Top of Data in this exercise

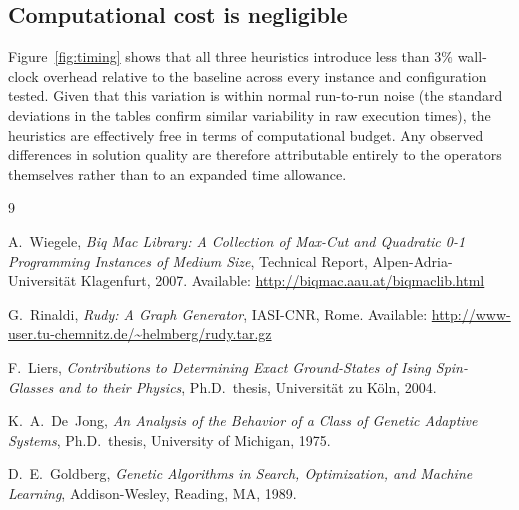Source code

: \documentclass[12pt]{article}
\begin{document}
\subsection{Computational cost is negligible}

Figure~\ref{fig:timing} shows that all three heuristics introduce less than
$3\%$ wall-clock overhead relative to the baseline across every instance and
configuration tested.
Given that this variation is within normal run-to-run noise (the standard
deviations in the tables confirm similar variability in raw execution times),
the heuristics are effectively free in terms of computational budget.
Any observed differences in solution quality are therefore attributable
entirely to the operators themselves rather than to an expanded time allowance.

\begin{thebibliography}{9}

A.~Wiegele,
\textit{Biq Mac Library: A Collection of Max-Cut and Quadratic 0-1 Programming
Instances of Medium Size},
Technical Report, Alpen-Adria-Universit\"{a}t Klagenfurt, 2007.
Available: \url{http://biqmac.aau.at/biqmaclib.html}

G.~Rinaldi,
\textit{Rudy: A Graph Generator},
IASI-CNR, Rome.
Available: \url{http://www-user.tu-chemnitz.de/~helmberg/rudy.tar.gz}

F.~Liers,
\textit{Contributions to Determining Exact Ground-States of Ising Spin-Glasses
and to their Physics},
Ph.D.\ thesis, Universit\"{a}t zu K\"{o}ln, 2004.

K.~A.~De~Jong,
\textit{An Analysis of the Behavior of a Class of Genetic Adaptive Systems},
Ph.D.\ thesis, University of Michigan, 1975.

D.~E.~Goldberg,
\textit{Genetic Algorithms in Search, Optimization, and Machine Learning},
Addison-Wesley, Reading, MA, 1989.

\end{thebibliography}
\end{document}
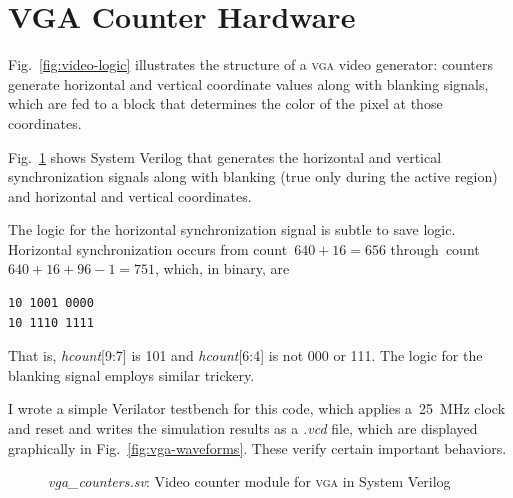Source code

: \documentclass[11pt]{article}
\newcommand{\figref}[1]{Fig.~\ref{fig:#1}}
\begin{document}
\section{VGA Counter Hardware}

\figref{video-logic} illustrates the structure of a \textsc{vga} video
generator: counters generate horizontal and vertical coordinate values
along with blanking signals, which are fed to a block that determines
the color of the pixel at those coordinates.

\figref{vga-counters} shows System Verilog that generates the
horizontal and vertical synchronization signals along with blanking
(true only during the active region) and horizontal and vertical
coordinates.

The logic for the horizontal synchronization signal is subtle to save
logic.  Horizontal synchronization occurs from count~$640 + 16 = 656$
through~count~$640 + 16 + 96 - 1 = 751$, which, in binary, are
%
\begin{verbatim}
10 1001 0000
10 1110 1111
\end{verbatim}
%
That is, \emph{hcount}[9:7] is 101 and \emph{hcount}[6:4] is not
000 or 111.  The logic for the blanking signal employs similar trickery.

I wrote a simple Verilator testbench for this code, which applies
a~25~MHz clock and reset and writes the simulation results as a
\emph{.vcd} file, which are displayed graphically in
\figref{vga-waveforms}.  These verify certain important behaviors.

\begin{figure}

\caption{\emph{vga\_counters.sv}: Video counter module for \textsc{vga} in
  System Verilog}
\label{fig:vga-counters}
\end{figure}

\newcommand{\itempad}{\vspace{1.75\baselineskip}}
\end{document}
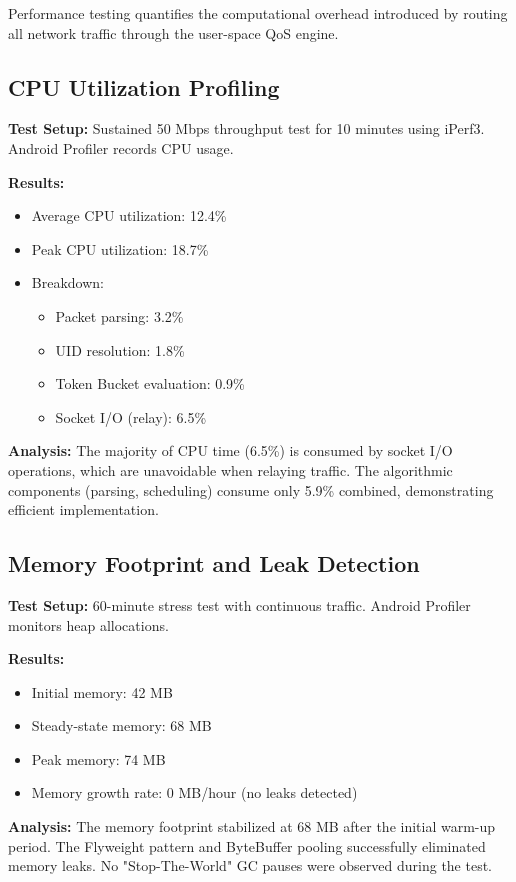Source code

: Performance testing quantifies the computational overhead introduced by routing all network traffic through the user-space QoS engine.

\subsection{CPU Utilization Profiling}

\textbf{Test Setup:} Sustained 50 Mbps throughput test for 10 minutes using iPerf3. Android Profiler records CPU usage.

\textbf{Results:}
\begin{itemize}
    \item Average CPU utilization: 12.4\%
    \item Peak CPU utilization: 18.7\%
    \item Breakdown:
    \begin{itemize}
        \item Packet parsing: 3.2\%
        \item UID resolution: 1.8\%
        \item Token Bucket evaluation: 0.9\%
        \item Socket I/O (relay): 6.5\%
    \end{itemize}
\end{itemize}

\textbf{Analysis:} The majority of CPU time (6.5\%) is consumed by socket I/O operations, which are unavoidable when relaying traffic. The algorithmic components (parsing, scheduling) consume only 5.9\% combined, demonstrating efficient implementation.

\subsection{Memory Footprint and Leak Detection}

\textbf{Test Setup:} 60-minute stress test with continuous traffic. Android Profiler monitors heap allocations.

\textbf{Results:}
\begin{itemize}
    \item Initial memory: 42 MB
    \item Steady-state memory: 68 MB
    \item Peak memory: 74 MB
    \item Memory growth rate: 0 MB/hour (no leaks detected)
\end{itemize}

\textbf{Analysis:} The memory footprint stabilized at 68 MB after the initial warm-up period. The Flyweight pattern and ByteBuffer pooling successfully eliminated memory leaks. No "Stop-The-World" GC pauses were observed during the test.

Bottom of Data in this exercise

What this exercise asks for is every line of the data above with the word "synchronization".

horizontal and vertical synchronization signals along with blanking
The logic for the horizontal synchronization signal is subtle to save
logic.  Horizontal synchronization occurs from count~$640 + 16 = 656$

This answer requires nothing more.